Fevers generally do not need to be treated with medication unless your child is uncomfortable or has a history of febrile convulsions. The fever may be important in helping your child fight the infection.
Even higher temperatures are not in themselves dangerous or significant unless your child has a history of seizures or a chronic disease. Even if your child has a history of a fever-related convulsion and you treat the fever with medication, they may still have this kind of seizure. It is more important to watch how your child is behaving.
If he is eating and sleeping well and has periods of playfulness, he probably doesn’t need any treatment. You should also talk with your pediatrician about when to treat your child’s fever.
Treatment Suggestions for Fever
- Keep your child’s room and your home comfortably cool, and dress him lightly.
- Encourage him to drink extra fluid or other liquids (water, diluted fruit juices, commercially prepared oral electrolyte solutions, gelatin [Jell-O], Popsicles, etc.).
- If the room is warm or stuffy, place a fan nearby to keep cool air moving.
- Your child does not have to stay in his room or in bed when he has a fever. He can be up and about the house, but should not run around and overexert himself.
- If the fever is a symptom of a highly contagious disease (e.g., chickenpox or the flu), keep your child away from other children, elderly people, or people who may not be able to fight infection well, such as those with cancer.
In most cases, using oral acetaminophen or ibuprofen is the most convenient way to make your feverish child more comfortable. However, sometimes you may want to combine this with tepid sponging, or just use sponging alone.
Sponging is preferred over acetaminophen or ibuprofen if:
- Your child is known to be allergic to, or is unable to tolerate, antipyretic (anti-fever) drugs (a rare case).
It is advisable to combine sponging with acetaminophen or ibuprofen if:
- Fever is making your child extremely uncomfortable.

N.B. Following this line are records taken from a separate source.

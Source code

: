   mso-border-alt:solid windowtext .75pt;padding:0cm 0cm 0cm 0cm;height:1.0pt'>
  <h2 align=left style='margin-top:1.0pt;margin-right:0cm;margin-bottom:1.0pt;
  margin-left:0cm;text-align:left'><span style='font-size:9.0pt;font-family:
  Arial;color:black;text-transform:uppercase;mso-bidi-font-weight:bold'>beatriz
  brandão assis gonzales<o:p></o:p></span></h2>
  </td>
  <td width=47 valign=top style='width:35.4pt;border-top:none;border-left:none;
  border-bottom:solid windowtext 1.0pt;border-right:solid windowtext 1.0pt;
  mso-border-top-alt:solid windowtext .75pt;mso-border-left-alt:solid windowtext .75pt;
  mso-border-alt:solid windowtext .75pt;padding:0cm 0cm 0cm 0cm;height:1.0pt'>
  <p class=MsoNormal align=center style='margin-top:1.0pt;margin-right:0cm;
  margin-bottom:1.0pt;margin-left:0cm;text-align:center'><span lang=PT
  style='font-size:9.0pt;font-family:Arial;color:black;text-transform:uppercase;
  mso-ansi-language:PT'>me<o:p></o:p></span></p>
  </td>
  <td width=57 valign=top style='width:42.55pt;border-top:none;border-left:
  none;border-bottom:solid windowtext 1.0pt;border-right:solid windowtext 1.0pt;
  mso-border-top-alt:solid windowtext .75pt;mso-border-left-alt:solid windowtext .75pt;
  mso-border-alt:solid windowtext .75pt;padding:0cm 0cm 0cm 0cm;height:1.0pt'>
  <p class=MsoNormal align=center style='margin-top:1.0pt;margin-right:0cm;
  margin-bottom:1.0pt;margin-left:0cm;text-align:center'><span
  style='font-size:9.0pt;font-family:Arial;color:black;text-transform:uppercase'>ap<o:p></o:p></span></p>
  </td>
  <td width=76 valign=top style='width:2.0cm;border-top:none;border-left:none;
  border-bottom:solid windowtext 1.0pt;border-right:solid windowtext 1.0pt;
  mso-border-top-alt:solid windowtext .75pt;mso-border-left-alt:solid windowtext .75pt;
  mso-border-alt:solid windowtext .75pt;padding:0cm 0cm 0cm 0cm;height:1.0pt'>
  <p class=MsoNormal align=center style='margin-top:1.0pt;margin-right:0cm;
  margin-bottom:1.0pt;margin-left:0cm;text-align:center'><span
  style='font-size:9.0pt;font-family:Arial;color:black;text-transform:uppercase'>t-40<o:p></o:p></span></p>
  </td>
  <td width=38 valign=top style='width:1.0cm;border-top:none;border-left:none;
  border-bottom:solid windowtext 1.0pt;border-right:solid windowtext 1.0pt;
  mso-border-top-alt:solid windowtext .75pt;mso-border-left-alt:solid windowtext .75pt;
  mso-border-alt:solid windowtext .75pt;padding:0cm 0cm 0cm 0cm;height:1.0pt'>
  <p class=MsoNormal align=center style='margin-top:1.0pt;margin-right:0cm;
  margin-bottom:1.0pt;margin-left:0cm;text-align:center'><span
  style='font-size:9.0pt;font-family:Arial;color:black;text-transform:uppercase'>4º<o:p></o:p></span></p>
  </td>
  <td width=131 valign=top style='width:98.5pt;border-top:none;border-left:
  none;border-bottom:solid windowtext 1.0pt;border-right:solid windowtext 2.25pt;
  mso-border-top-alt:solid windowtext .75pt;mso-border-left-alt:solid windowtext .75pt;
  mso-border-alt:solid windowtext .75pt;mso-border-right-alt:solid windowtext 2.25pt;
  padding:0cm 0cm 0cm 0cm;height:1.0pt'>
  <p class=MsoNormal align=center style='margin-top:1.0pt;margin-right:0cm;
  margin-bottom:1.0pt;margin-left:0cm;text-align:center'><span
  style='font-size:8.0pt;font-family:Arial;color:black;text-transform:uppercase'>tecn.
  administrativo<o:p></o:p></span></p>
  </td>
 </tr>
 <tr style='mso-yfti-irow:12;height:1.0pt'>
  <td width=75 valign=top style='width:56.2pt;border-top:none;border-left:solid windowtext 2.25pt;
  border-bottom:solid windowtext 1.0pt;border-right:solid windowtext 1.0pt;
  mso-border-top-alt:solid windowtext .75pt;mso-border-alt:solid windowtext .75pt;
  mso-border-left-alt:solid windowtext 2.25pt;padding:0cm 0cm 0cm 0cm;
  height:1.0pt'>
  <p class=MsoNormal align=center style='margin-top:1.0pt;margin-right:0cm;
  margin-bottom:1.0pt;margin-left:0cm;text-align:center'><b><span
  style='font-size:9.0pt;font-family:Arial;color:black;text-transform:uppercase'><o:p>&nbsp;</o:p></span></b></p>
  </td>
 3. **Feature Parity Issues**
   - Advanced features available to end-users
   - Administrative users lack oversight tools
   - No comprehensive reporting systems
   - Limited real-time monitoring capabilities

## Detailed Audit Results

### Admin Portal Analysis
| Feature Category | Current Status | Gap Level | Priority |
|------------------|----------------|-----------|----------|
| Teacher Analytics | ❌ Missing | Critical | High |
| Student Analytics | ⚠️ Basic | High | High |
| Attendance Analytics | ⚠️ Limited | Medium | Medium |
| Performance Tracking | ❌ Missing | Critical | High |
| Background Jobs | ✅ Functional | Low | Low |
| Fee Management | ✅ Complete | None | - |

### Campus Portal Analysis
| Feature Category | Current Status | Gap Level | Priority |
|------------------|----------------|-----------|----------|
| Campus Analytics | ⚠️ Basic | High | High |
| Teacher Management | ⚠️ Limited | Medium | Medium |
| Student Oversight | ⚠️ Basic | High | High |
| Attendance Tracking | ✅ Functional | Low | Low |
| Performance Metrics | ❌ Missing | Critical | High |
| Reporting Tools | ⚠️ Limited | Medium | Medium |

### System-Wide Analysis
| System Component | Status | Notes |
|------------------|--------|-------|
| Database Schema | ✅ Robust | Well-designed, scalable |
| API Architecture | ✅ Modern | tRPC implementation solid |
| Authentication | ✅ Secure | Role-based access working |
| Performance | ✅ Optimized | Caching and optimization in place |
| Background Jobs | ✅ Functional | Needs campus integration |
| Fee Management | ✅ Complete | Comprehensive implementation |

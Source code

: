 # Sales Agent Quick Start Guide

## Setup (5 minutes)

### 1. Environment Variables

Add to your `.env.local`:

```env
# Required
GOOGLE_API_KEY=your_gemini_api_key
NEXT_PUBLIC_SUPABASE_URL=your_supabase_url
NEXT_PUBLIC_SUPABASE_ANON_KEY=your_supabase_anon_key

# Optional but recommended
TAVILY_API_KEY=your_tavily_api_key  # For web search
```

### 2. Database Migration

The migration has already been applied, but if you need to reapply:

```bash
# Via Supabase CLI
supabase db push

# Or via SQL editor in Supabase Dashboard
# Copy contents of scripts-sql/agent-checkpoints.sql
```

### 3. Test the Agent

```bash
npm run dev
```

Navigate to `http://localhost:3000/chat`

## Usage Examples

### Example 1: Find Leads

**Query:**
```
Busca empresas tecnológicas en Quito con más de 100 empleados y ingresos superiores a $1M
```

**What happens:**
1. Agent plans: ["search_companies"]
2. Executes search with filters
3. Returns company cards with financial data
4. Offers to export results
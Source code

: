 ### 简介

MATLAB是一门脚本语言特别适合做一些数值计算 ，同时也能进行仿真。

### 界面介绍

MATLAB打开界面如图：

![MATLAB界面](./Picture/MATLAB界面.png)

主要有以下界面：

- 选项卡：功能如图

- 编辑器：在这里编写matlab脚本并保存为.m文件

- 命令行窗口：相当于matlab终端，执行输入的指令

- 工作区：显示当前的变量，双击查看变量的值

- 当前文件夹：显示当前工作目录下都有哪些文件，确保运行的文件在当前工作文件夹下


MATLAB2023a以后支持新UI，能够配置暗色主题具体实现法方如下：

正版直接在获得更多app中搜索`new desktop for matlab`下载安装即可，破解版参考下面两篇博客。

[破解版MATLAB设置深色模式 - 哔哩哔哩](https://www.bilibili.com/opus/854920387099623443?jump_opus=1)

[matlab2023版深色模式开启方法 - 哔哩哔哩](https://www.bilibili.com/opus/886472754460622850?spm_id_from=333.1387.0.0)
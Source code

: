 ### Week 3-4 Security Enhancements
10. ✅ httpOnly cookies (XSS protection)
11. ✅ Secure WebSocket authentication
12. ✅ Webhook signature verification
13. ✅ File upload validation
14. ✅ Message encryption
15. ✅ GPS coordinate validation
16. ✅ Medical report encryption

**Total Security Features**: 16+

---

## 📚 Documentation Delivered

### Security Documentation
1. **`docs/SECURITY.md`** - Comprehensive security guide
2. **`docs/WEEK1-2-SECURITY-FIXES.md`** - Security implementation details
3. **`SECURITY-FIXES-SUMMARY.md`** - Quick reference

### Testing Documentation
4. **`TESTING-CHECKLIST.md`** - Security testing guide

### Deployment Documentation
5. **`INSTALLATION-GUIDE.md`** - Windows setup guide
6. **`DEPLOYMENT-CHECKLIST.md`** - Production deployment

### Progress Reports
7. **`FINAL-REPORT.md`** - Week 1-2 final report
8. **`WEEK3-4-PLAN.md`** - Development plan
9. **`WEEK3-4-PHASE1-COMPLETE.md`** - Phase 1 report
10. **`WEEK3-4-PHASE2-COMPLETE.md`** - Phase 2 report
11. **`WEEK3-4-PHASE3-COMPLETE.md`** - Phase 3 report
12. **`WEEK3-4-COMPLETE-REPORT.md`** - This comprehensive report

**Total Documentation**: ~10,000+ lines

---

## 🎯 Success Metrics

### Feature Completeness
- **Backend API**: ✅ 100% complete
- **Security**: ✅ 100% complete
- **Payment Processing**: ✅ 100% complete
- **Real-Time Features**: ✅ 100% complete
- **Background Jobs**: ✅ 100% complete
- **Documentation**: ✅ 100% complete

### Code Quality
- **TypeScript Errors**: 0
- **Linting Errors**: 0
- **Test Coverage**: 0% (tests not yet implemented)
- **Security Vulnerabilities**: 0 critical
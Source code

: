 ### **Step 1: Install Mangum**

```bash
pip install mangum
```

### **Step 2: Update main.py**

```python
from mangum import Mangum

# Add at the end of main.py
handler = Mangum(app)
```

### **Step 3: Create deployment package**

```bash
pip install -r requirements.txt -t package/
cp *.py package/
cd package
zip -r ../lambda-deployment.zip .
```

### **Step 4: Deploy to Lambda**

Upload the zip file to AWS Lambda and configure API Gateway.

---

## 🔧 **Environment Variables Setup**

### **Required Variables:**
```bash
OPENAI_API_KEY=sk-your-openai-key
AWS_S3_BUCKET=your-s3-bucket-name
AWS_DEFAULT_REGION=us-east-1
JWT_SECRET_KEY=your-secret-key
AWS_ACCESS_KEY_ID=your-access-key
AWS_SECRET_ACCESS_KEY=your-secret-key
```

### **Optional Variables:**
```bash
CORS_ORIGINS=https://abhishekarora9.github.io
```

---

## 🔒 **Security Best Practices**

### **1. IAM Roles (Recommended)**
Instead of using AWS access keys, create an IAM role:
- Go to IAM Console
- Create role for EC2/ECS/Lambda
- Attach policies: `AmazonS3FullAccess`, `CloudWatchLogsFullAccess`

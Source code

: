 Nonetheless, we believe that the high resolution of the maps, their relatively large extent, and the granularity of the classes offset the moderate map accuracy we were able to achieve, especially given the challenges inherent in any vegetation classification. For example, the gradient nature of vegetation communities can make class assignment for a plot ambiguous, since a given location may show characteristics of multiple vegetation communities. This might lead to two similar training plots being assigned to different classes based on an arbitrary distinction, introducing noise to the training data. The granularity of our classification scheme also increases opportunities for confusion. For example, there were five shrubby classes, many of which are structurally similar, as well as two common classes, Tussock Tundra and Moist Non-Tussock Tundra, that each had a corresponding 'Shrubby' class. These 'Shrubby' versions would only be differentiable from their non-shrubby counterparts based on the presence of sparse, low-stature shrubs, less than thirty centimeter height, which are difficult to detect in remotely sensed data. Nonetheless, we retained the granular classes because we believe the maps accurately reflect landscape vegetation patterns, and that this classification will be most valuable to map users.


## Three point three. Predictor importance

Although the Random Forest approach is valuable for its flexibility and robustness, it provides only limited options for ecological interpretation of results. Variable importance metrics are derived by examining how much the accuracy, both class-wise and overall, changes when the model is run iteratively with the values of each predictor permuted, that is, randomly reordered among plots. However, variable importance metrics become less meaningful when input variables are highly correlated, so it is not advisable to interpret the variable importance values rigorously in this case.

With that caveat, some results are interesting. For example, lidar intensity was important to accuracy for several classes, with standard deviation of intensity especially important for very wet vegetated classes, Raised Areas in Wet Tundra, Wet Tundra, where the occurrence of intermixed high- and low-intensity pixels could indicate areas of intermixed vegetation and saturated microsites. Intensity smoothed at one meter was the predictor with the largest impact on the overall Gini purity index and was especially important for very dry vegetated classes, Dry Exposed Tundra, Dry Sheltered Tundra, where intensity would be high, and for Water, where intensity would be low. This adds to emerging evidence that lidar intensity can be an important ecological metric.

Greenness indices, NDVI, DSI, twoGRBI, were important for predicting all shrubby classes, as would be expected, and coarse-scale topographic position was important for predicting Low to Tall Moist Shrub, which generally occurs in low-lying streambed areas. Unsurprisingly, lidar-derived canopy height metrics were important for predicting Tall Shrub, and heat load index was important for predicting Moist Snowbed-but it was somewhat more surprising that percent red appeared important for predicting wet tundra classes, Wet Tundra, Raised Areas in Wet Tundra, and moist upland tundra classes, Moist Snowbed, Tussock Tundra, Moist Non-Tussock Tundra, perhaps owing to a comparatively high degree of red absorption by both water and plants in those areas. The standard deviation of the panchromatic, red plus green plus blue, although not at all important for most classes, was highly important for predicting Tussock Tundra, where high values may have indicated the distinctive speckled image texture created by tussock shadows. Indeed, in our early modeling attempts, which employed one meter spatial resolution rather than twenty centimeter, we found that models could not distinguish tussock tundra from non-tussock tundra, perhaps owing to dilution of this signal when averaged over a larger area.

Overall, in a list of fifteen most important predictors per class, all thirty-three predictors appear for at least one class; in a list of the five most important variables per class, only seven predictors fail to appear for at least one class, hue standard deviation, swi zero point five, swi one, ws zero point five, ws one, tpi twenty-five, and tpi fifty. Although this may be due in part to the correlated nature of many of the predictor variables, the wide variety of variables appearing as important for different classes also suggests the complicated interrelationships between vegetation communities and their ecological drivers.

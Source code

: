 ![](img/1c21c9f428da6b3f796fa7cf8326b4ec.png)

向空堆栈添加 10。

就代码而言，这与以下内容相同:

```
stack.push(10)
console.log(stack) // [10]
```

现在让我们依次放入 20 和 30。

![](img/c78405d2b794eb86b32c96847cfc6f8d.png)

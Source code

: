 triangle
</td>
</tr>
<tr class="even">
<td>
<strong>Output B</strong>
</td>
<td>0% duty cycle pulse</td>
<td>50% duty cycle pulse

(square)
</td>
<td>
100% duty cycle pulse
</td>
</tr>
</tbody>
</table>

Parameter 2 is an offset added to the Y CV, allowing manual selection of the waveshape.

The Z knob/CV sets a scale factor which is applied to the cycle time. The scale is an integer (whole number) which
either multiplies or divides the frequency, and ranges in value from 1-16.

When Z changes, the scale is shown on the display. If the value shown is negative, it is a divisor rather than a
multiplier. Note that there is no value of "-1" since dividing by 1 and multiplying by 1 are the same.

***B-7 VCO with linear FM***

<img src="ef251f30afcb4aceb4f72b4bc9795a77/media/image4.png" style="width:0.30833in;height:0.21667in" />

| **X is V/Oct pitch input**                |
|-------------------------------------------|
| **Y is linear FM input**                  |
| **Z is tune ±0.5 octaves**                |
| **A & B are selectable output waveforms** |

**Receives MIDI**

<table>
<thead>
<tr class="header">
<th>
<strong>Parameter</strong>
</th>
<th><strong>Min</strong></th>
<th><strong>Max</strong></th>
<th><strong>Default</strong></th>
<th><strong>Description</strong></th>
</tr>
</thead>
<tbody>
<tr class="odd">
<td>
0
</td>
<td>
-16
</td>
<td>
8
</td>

- He is vomiting and may not be able to keep the medication in his stomach.
To sponge your child, place him in his regular bath (tub or baby bath), but put only 1 to 2 inches of tepid water (85–90 degrees Fahrenheit, or 29.4–32.2 degrees Celsius) in the basin. If you do not have a bath thermometer, test the water with the back of your hand or wrist. It should feel just slightly warm. Do not use cold water, since that will be uncomfortable and may cause shivering, which can raise his temperature. If your child starts to shiver, then the water is too cold. Shivering can make a fever worse; take your child out of the bath if he shivers.
Seat your child in the water—it is more comfortable than lying down. Then, using a clean washcloth or sponge, spread a film of water over his trunk, arms, and legs. The water will evaporate and cool the body. Keep the room at about 75 degrees Fahrenheit (23.9 degrees Celsius), and continue sponging him until his temperature has reached an acceptable level. Never put rubbing alcohol in the water; it can be absorbed into the skin or inhaled, which can cause serious problems, such as coma.
Usually sponging will bring down the fever by one to two degrees in thirty to forty-five minutes. However, if your child is resisting actively, stop and let him just sit and play in the water. If being in the tub makes him more upset and uncomfortable, it is best to take him out even if his fever is unchanged. Remember, a fever less than 105 degrees Fahrenheit (40.5 degrees Celsius) is in itself not harmful.